[[ RECORD EXTRACTS open ]]
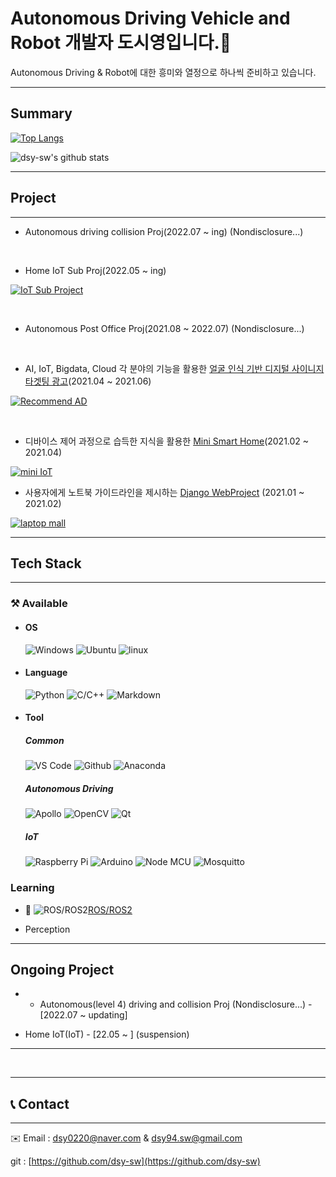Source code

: # Autonomous Driving Vehicle and Robot 개발자 도시영입니다.👋

Autonomous Driving & Robot에 대한 흥미와 열정으로 하나씩 준비하고 있습니다. 

---

## Summary

 [![Top Langs](https://github-readme-stats.vercel.app/api/top-langs/?username=dsy-sw&layout=compact)](https://github.com/anuraghazra/github-readme-stats)

 ![dsy-sw's github stats](https://github-readme-stats.vercel.app/api?username=dsy-sw&show_icons=true)




---

## Project

---

- Autonomous driving collision Proj(2022.07 ~ ing) (Nondisclosure...)

<br>


- Home IoT Sub Proj(2022.05 ~ ing)

[![IoT Sub Project](https://github-readme-stats.vercel.app/api/pin/?username=umsSubProject&repo=IoT)](https://github.com/umsSubProject/IoT)

<br>


- Autonomous Post Office Proj(2021.08 ~ 2022.07) (Nondisclosure...)

<br>


- AI, IoT, Bigdata, Cloud 각 분야의 기능을 활용한 [얼굴 인식 기반 디지털 사이니지 타겟팅 광고](https://github.com/JFusionProject/IoT_code)(2021.04 ~ 2021.06)

[![Recommend AD](https://github-readme-stats.vercel.app/api/pin/?username=JFusionProject&repo=IoT_code)](https://github.com/JFusionProject/IoT_code)

<br>


- 디바이스 제어 과정으로 습득한 지식을 활용한 [Mini Smart Home](https://github.com/dsy-sw/iot-project)(2021.02 ~ 2021.04)

[![mini IoT](https://github-readme-stats.vercel.app/api/pin/?username=dsy-sw&repo=iot-project)](https://github.com/dsy-sw/iot-project)
<br>

- 사용자에게 노트북  가이드라인을 제시하는 [Django WebProject](https://github.com/dsy-sw/web_proj.git) (2021.01 ~ 2021.02)

[![laptop mall](https://github-readme-stats.vercel.app/api/pin/?username=dsy-sw&repo=web_proj)](https://github.com/dsy-sw/web_proj.git) 



---

## Tech Stack

---

### ⚒️ Available

- #### OS

    ![Windows](http://img.shields.io/badge/-Windows-0078D6?style=flat-square&logo=windows&logoColor=windows) ![Ubuntu](https://img.shields.io/badge/-Ubuntu-FCC624?style=flat-square&logo=ubuntu&logoColor=000000) ![linux](https://img.shields.io/badge/-linux-FCC624?style=flat-square&logo=Linux&logoColor=000000)

- #### Language


    ![Python](http://img.shields.io/badge/-Python-3776AB?style=flat-square&logo=python&logoColor=ffffff) ![C/C++](http://img.shields.io/badge/-C/C%2B%2B-00599C?style=flat-square&logo=cplusplus&logoColor=cplusplus) ![Markdown](https://img.shields.io/badge/-Markdown-000000?style=flat-square&logo=markdown)



- #### Tool

    ##### **Common**

    ![VS Code](http://img.shields.io/badge/-VS%20Code-007ACC?style=flat-square&logo=visual-studio-code&logoColor=ffffff) ![Github](https://img.shields.io/badge/-Github-181717?style=flat-square&logo=github) ![Anaconda](https://img.shields.io/badge/-Anaconda-44A833?style=flat-square&logo=anaconda)

     

    ##### **Autonomous Driving**
    ![Apollo](http://img.shields.io/badge/-Apollo-311C87?style=flat-square&logo=Apollo-GraphQL&logoColor=Apollo-GraphQL) ![OpenCV](http://img.shields.io/badge/-OpenCV-5C3EE8?style=flat-square&logo=opencv&logoColor=opencv) ![Qt](http://img.shields.io/badge/-Qt-41CD52?style=flat-square&logo=Qt&logoColor=ffffff)
    
    
    ##### **IoT**
    
    ![Raspberry Pi](http://img.shields.io/badge/-Raspberry_Pi-A22846?style=flat-square&logo=raspberrypi&logoColor=raspberrypi) ![Arduino](http://img.shields.io/badge/-Arduino-00979D?style=flat-square&logo=arduino&logoColor=ffffff) ![Node MCU](http://img.shields.io/badge/-Raspberry_Pi-00979D?style=flat-square&logo=raspberrypi&logoColor=raspberrypi) ![Mosquitto](http://img.shields.io/badge/-Mosquitto-3C5280?style=flat-square&logo=Eclipse-Mosquitto&logoColor=Eclipse-Mosquitto)


### Learning
    
- 🐢 ![ROS/ROS2](http://img.shields.io/badge/-ROS/ROS2-22314E?style=flat-square&logo=ros&logoColor=ros)[ROS/ROS2](https://www.notion.so/ROS2-Framework-b4e78c4e7c144c8492c1ec0eb3cab66a)

- Perception

---
## Ongoing Project
- - Autonomous(level 4) driving and collision Proj (Nondisclosure...) - [2022.07 ~ updating]

- Home IoT(IoT) - [22.05 ~ ] (suspension)
---
​    


---
## 📞 Contact

---

✉️ Email : dsy0220@naver.com & dsy94.sw@gmail.com

git : [https://github.com/dsy-sw](https://github.com/dsy-sw)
[[ RECORD EXTRACTS closed ]]
* **ACTIVITY**
Gather each line from the entries above that includes the word "Autonomous".

* **THE COMPLETED TASK**
: # Autonomous Driving Vehicle and Robot 개발자 도시영입니다.👋
Autonomous Driving & Robot에 대한 흥미와 열정으로 하나씩 준비하고 있습니다. 
- Autonomous driving collision Proj(2022.07 ~ ing) (Nondisclosure...)
- Autonomous Post Office Proj(2021.08 ~ 2022.07) (Nondisclosure...)
    ##### **Autonomous Driving**
- - Autonomous(level 4) driving and collision Proj (Nondisclosure...) - [2022.07 ~ updating]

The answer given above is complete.